Now we have to find out the area of the \(\triangle GCH\).At first draw a perpendicular \(CL\) on \(HG\). As \(\triangle GCH\) is an isosceles triangle (as \(HC=CG=1\)),Therefore \(HL=GL\)

Now in the \(\triangle CGL\),

\(\angle GCL=60^{\circ}\) (as \(\angle GCH=360^{\circ}-\angle ACB -\angle ACG-\angle BCH \) \(\Rightarrow \angle GCH=360^{\circ}-60^{\circ}-90^{\circ}-90^{\circ}=120^{\circ}\))

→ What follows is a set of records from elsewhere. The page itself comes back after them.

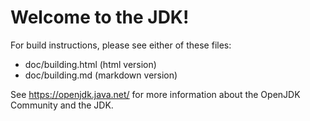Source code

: 
Welcome to the JDK!
===================

For build instructions, please see either of these files:

  * doc/building.html   (html version)
  * doc/building.md     (markdown version)

See https://openjdk.java.net/ for more information about
the OpenJDK Community and the JDK.


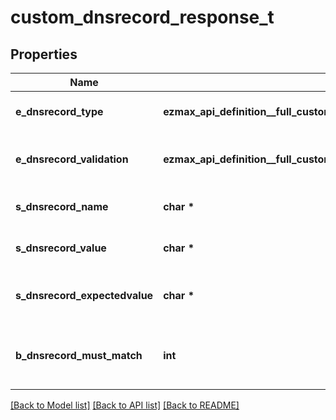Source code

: # custom_dnsrecord_response_t

## Properties
Name | Type | Description | Notes
------------ | ------------- | ------------- | -------------
**e_dnsrecord_type** | **ezmax_api_definition__full_custom_dnsrecord_response_EDNSRECORDTYPE_e** | The type of the Dnsrecord | 
**e_dnsrecord_validation** | **ezmax_api_definition__full_custom_dnsrecord_response_EDNSRECORDVALIDATION_e** | The validation of the Dnsrecord | 
**s_dnsrecord_name** | **char \*** | The name of the Dnsrecord | 
**s_dnsrecord_value** | **char \*** | The value of the Dnsrecord | [optional] 
**s_dnsrecord_expectedvalue** | **char \*** | The expected value of the Dnsrecord | [optional] 
**b_dnsrecord_must_match** | **int** | Whether the Dnsrecord must match or not | 

[[Back to Model list]](../README.md#documentation-for-models) [[Back to API list]](../README.md#documentation-for-api-endpoints) [[Back to README]](../README.md)


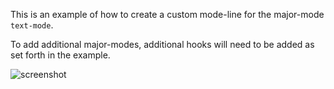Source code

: This is an example of how to create a custom mode-line for the major-mode `text-mode`.

To add additional major-modes, additional hooks will need to be added as set forth
in the example.

![screenshot](https://www.lawlist.com/images/mode_line_a.png)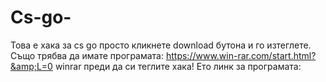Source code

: # Cs-go-
Това е хака за cs go просто кликнете download бутона и го изтеглете. Също трябва да имате програмата: https://www.win-rar.com/start.html?&amp;L=0 winrar преди да си теглите хака! Ето линк за програмата: 
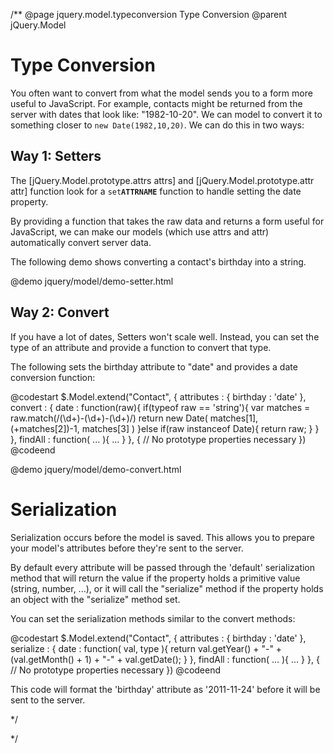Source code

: /**
@page jquery.model.typeconversion Type Conversion
@parent jQuery.Model

# Type Conversion

You often want to convert from what the model sends you to
a form more useful to JavaScript.  For example, 
contacts might be returned from the server with dates that look like:
"1982-10-20".  We can model to convert it to something closer 
to <code>new Date(1982,10,20)</code>. We can do this in two ways: 

## Way 1: Setters

The [jQuery.Model.prototype.attrs attrs]
and [jQuery.Model.prototype.attr attr] function look for
a <code>set<b>ATTRNAME</b></code> function to handle setting the
date property.  

By providing a function that takes the raw data and returns
a form useful for JavaScript, we can make our models (which
use attrs and attr) automatically convert server data.

The following demo shows converting a contact's birthday into
a string.

@demo jquery/model/demo-setter.html


## Way 2: Convert

If you have a lot of dates, Setters won't scale well. 
Instead, you can set the type of 
an attribute and provide a function to convert that type.

The following sets the birthday attribute to "date" and provides a date conversion function:

@codestart
$.Model.extend("Contact",
{
  attributes : { 
    birthday : 'date'
  },
  convert : {
    date : function(raw){
      if(typeof raw == 'string'){
        var matches = raw.match(/(\d+)-(\d+)-(\d+)/)
        return new Date( matches[1], 
                        (+matches[2])-1, 
                         matches[3] )
      }else if(raw instanceof Date){
        return raw;
      }
    }
  },
  findAll : function( ... ){ ... }
},
{
  // No prototype properties necessary
})
@codeend

@demo jquery/model/demo-convert.html

# Serialization

Serialization occurs before the model is saved. This allows you to prepare your model's attributes before they're sent to the server.

By default every attribute will be passed through the 'default' serialization method that will return the value if the property holds a primitive value (string, number, ...), or it will call the "serialize" method if the property holds an object with the "serialize" method set.

You can set the serialization methods similar to the convert methods:

@codestart
$.Model.extend("Contact",
{
  attributes : { 
    birthday : 'date'
  },
  serialize : {
    date : function( val, type ){
      return val.getYear() + "-" + (val.getMonth() + 1) + "-" + val.getDate(); 
    }
  },
  findAll : function( ... ){ ... }
},
{
  // No prototype properties necessary
})
@codeend

This code will format the 'birthday' attribute as '2011-11-24' before it will be sent to the server.

*/


 */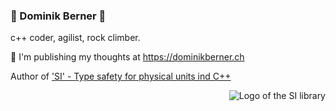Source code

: ### 🧗 Dominik Berner 🧗

c++ coder, agilist, rock climber. 

:memo: I'm publishing my thoughts at https://dominikberner.ch 

Author of ['SI' - Type safety for physical units ind C++](https://github.com/bernedom/SI)

<img align="right" src="https://github.com/bernedom/SI/blob/main/SI-logo.jpg" alt="Logo of the SI library">
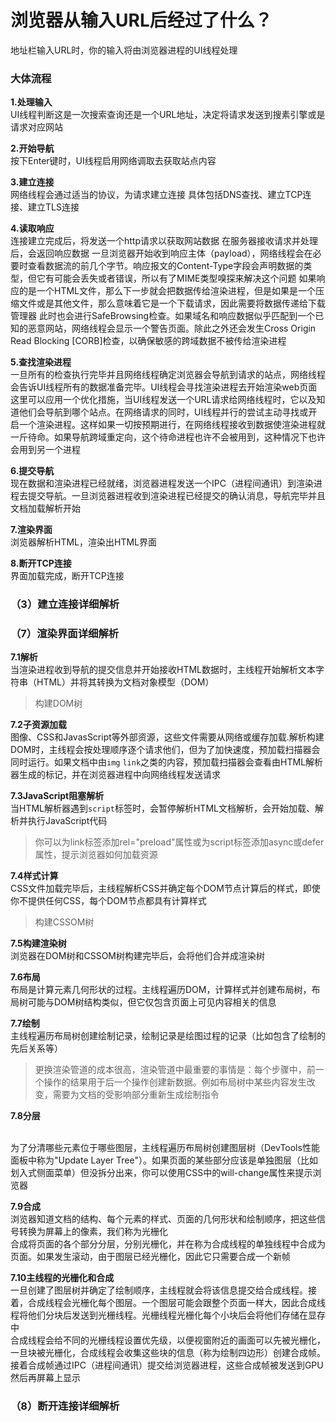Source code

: # 浏览器从输入URL后经过了什么？

地址栏输入URL时，你的输入将由浏览器进程的UI线程处理

### 大体流程

**1.处理输入**
<br/>
UI线程判断这是一次搜索查询还是一个URL地址，决定将请求发送到搜素引擎或是请求对应网站

**2.开始导航**
<br/>
按下Enter键时，UI线程启用网络调取去获取站点内容

**3.建立连接**
<br/>
网络线程会通过适当的协议，为请求建立连接
具体包括DNS查找、建立TCP连接、建立TLS连接

**4.读取响应**
<br/>
连接建立完成后，将发送一个http请求以获取网站数据
在服务器接收请求并处理后，会返回响应数据
一旦浏览器开始收到响应主体（payload），网络线程会在必要时查看数据流的前几个字节。响应报文的Content-Type字段会声明数据的类型，但它有可能会丢失或者错误，所以有了MIME类型嗅探来解决这个问题
如果响应的是一个HTML文件，那么下一步就会把数据传给渲染进程，但是如果是一个压缩文件或是其他文件，那么意味着它是一个下载请求，因此需要将数据传递给下载管理器
此时也会进行SafeBrowsing检查。如果域名和响应数据似乎匹配到一个已知的恶意网站，网络线程会显示一个警告页面。除此之外还会发生Cross Origin Read Blocking [CORB]检查，以确保敏感的跨域数据不被传给渲染进程

**5.查找渲染进程**
<br/>
一旦所有的检查执行完毕并且网络线程确定浏览器会导航到请求的站点，网络线程会告诉UI线程所有的数据准备完毕。UI线程会寻找渲染进程去开始渲染web页面
这里可以应用一个优化措施，当UI线程发送一个URL请求给网络线程时，它以及知道他们会导航到哪个站点。在网络请求的同时，UI线程并行的尝试主动寻找或开启一个渲染进程。这样如果一切按预期进行，在网络线程接收到数据使渲染进程就一斤待命。如果导航跨域重定向，这个待命进程也许不会被用到，这种情况下也许会用到另一个进程

**6.提交导航**
<br/>
现在数据和渲染进程已经就绪，浏览器进程发送一个IPC（进程间通讯）到渲染进程去提交导航。一旦浏览器进程收到渲染进程已经提交的确认消息，导航完毕并且文档加载解析开始

**7.渲染界面**
<br/>
浏览器解析HTML，渲染出HTML界面

**8.断开TCP连接**
<br/>
界面加载完成，断开TCP连接

### （3）建立连接详细解析

### （7）渲染界面详细解析

**7.1解析**
<br/>
当渲染进程收到导航的提交信息并开始接收HTML数据时，主线程开始解析文本字符串（HTML）并将其转换为文档对象模型（DOM）

> 构建DOM树

**7.2子资源加载**
<br/>
图像、CSS和JavasScript等外部资源，这些文件需要从网络或缓存加载.解析构建DOM时，主线程会按处理顺序逐个请求他们，但为了加快速度，预加载扫描器会同时运行。如果文档中由`img` `link`之类的内容，预加载扫描器会查看由HTML解析器生成的标记，并在浏览器进程中向网络线程发送请求

**7.3JavaScript阻塞解析**
<br/>
当HTML解析器遇到`script`标签时，会暂停解析HTML文档解析，会开始加载、解析并执行JavaScript代码

> 你可以为link标签添加rel="preload"属性或为script标签添加async或defer属性，提示浏览器如何加载资源

**7.4样式计算**
<br/>
CSS文件加载完毕后，主线程解析CSS并确定每个DOM节点计算后的样式，即使你不提供任何CSS，每个DOM节点都具有计算样式

> 构建CSSOM树

**7.5构建渲染树**
<br/>
浏览器在DOM树和CSSOM树构建完毕后，会将他们合并成渲染树

**7.6布局**
<br/>
布局是计算元素几何形状的过程。主线程遍历DOM，计算样式并创建布局树，布局树可能与DOM树结构类似，但它仅包含页面上可见内容相关的信息

**7.7绘制**
<br/>
主线程遍历布局树创建绘制记录，绘制记录是绘图过程的记录（比如包含了绘制的先后关系等）

> 更换渲染管道的成本很高，渲染管道中最重要的事情是：每个步骤中，前一个操作的结果用于后一个操作创建新数据。例如布局树中某些内容发生改变，需要为文档的受影响部分重新生成绘制指令

**7.8分层**

<br/>
为了分清哪些元素位于哪些图层，主线程遍历布局树创建图层树（DevTools性能面板中称为"Update Layer Tree"）。如果页面的某些部分应该是单独图层（比如划入式侧面菜单）但没拆分出来，你可以使用CSS中的will-change属性来提示浏览器

**7.9合成**
<br/>
浏览器知道文档的结构、每个元素的样式、页面的几何形状和绘制顺序，把这些信号转换为屏幕上的像素，我们称为光栅化
<br/>
合成将页面的各个部分分层，分别光栅化，并在称为合成线程的单独线程中合成为页面。如果发生滚动，由于图层已经光栅化，因此它只需要合成一个新帧

**7.10主线程的光栅化和合成**
<br/>
一旦创建了图层树并确定了绘制顺序，主线程就会将该信息提交给合成线程。接着，合成线程会光栅化每个图层。一个图层可能会跟整个页面一样大，因此合成线程将他们分块后发送到光栅线程。光栅线程光栅化每个小块后会将他们存储在显存中
<br/>
合成线程会给不同的光栅线程设置优先级，以便视窗附近的画面可以先被光栅化，一旦块被光栅化，合成线程会收集这些块的信息（称为绘制四边形）创建合成帧。
接着合成帧通过IPC（进程间通讯）提交给浏览器进程，这些合成帧被发送到GPU然后再屏幕上显示
    

### （8）断开连接详细解析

So \(\angle GCL=60^{\circ}\)

So \(\angle CGL=30^{\circ}\)

\(\frac{CL}{CG}\)=Sin \(30^{\circ}\)

\(\Rightarrow CL=\frac{1}{2}\) (as CG=1)

And ,

\(\frac{GL}{CG}\)=Sin \(60^{\circ}\)

\(\Rightarrow GL=\frac{\sqrt 3}{2}\) (as CG=1)

So \(GH=\sqrt 3\)

Therefore area of the \(\triangle CGH=\frac{1}{2}\times \sqrt 3 \times{1}{2}=\frac{\sqrt 3}{4}\)

Therefore area of three Triangles ( \(\triangle AEF,\triangle DBI,\triangle HCG\))=\(3\times \frac{\sqrt 3}{4}\)

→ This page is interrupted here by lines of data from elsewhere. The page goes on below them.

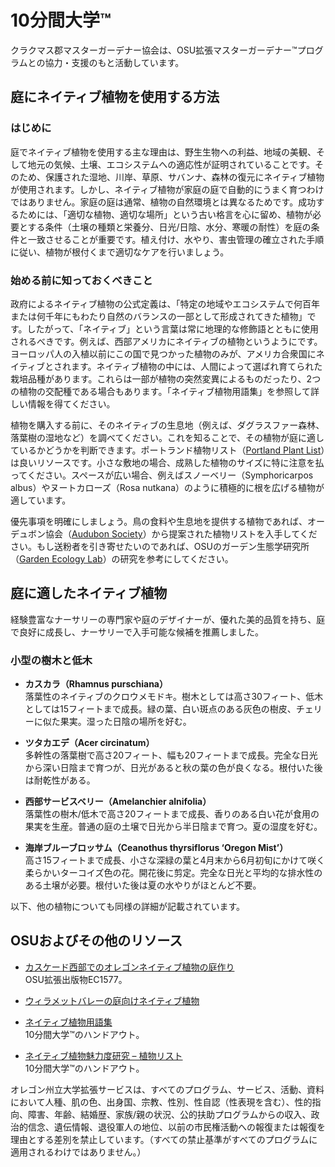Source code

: # 10分間大学™

クラクマス郡マスターガーデナー協会は、OSU拡張マスターガーデナー™プログラムとの協力・支援のもと活動しています。

## 庭にネイティブ植物を使用する方法

### はじめに
庭でネイティブ植物を使用する主な理由は、野生生物への利益、地域の美観、そして地元の気候、土壌、エコシステムへの適応性が証明されていることです。そのため、保護された湿地、川岸、草原、サバンナ、森林の復元にネイティブ植物が使用されます。しかし、ネイティブ植物が家庭の庭で自動的にうまく育つわけではありません。家庭の庭は通常、植物の自然環境とは異なるためです。成功するためには、「適切な植物、適切な場所」という古い格言を心に留め、植物が必要とする条件（土壌の種類と栄養分、日光/日陰、水分、寒暖の耐性）を庭の条件と一致させることが重要です。植え付け、水やり、害虫管理の確立された手順に従い、植物が根付くまで適切なケアを行いましょう。

### 始める前に知っておくべきこと
政府によるネイティブ植物の公式定義は、「特定の地域やエコシステムで何百年または何千年にもわたり自然のバランスの一部として形成されてきた植物」です。したがって、「ネイティブ」という言葉は常に地理的な修飾語とともに使用されるべきです。例えば、西部アメリカにネイティブの植物というようにです。ヨーロッパ人の入植以前にこの国で見つかった植物のみが、アメリカ合衆国にネイティブとされます。ネイティブ植物の中には、人間によって選ばれ育てられた栽培品種があります。これらは一部が植物の突然変異によるものだったり、2つの植物の交配種である場合もあります。「ネイティブ植物用語集」を参照して詳しい情報を得てください。

植物を購入する前に、そのネイティブの生息地（例えば、ダグラスファー森林、落葉樹の湿地など）を調べてください。これを知ることで、その植物が庭に適しているかどうかを判断できます。ポートランド植物リスト（[Portland Plant List](https://www.portlandoregon.gov/citycode/article/322280)）は良いリソースです。小さな敷地の場合、成熟した植物のサイズに特に注意を払ってください。スペースが広い場合、例えばスノーベリー（Symphoricarpos albus）やヌートカローズ（Rosa nutkana）のように積極的に根を広げる植物が適しています。

優先事項を明確にしましょう。鳥の食料や生息地を提供する植物であれば、オーデュボン協会（[Audubon Society](https://www.audubon.org/native-plants)）から提案された植物リストを入手してください。もし送粉者を引き寄せたいのであれば、OSUのガーデン生態学研究所（[Garden Ecology Lab](http://blogs.oregonstate.edu/gardenecologylab/)）の研究を参考にしてください。

## 庭に適したネイティブ植物

経験豊富なナーサリーの専門家や庭のデザイナーが、優れた美的品質を持ち、庭で良好に成長し、ナーサリーで入手可能な候補を推薦しました。

### 小型の樹木と低木

- **カスカラ（Rhamnus purschiana）**  
落葉性のネイティブのクロウメモドキ。樹木としては高さ30フィート、低木としては15フィートまで成長。緑の葉、白い斑点のある灰色の樹皮、チェリーに似た果実。湿った日陰の場所を好む。

- **ツタカエデ（Acer circinatum）**  
多幹性の落葉樹で高さ20フィート、幅も20フィートまで成長。完全な日光から深い日陰まで育つが、日光があると秋の葉の色が良くなる。根付いた後は耐乾性がある。

- **西部サービスベリー（Amelanchier alnifolia）**  
落葉性の樹木/低木で高さ20フィートまで成長、香りのある白い花が食用の果実を生産。普通の庭の土壌で日光から半日陰まで育つ。夏の湿度を好む。

- **海岸ブルーブロッサム（Ceanothus thyrsiflorus ‘Oregon Mist’）**  
高さ15フィートまで成長、小さな深緑の葉と4月末から6月初旬にかけて咲く柔らかいターコイズ色の花。開花後に剪定。完全な日光と平均的な排水性のある土壌が必要。根付いた後は夏の水やりがほとんど不要。

以下、他の植物についても同様の詳細が記載されています。

## OSUおよびその他のリソース

- [カスケード西部でのオレゴンネイティブ植物の庭作り](https://catalog.extension.oregonstate.edu/ec1577)  
OSU拡張出版物EC1577。

- [ウィラメットバレーの庭向けネイティブ植物](https://www.oregonmetro.gov/native-plants-willamette-valley-yards-booklet)  

- [ネイティブ植物用語集](http://www.cmastergardeners.org)  
10分間大学™のハンドアウト。

- [ネイティブ植物魅力度研究 – 植物リスト](http://www.cmastergardeners.org)  
10分間大学™のハンドアウト。

オレゴン州立大学拡張サービスは、すべてのプログラム、サービス、活動、資料において人種、肌の色、出身国、宗教、性別、性自認（性表現を含む）、性的指向、障害、年齢、結婚歴、家族/親の状況、公的扶助プログラムからの収入、政治的信念、遺伝情報、退役軍人の地位、以前の市民権活動への報復または報復を理由とする差別を禁止しています。（すべての禁止基準がすべてのプログラムに適用されるわけではありません。）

can you finish the problem……..

Final Step

Shaded area of hexagon

Therefore area of the the Hexagon $DEFGHI$=Area of \(\triangle ABC\)+Area of three squares( i.e $ABDE$, $BCHI$, $CAFG$)+Area of Triangles(( \(\triangle AEF,\triangle DBI,\triangle HCG\))=(\(\frac{\sqrt 3}{4}+3+3\times \frac{\sqrt 3}{4}\))=\(3+{\sqrt 3}\)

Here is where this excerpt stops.